[Stored data entries]
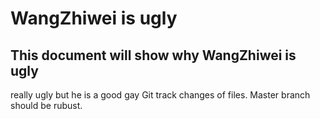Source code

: # WangZhiwei is ugly
## This document will show why WangZhiwei is ugly
really ugly
but he is a good gay
Git track changes of files.
Master branch should be rubust.
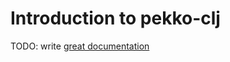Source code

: # Introduction to pekko-clj

TODO: write [great documentation](http://jacobian.org/writing/what-to-write/)

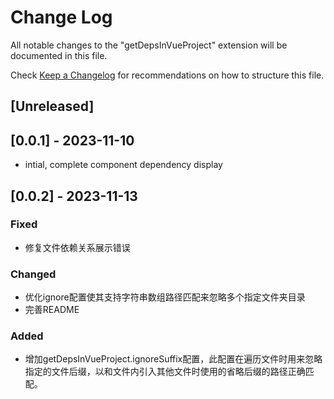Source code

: # Change Log

All notable changes to the "getDepsInVueProject" extension will be documented in this file.

Check [Keep a Changelog](http://keepachangelog.com/) for recommendations on how to structure this file.

## [Unreleased]

## [0.0.1] - 2023-11-10

- intial, complete component dependency display

## [0.0.2] - 2023-11-13

### Fixed

- 修复文件依赖关系展示错误

### Changed

- 优化ignore配置使其支持字符串数组路径匹配来忽略多个指定文件夹目录
- 完善README

### Added

- 增加getDepsInVueProject.ignoreSuffix配置，此配置在遍历文件时用来忽略指定的文件后缀，以和文件内引入其他文件时使用的省略后缀的路径正确匹配。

_EXERCISE INSTRUCTIONS_
Your task is to repeat the opening line of the entries above and each line after it, ending with the line that has "### Changed". Do not include the pictures.

_OUTPUT_
Source code

: # WangZhiwei is ugly
## This document will show why WangZhiwei is ugly
really ugly
but he is a good gay
Git track changes of files.
Master branch should be rubust.
Source code

: # Introduction to pekko-clj

TODO: write [great documentation](http://jacobian.org/writing/what-to-write/)

Source code

: # Change Log

All notable changes to the "getDepsInVueProject" extension will be documented in this file.

Check [Keep a Changelog](http://keepachangelog.com/) for recommendations on how to structure this file.

## [Unreleased]

## [0.0.1] - 2023-11-10

- intial, complete component dependency display

## [0.0.2] - 2023-11-13

### Fixed

- 修复文件依赖关系展示错误

### Changed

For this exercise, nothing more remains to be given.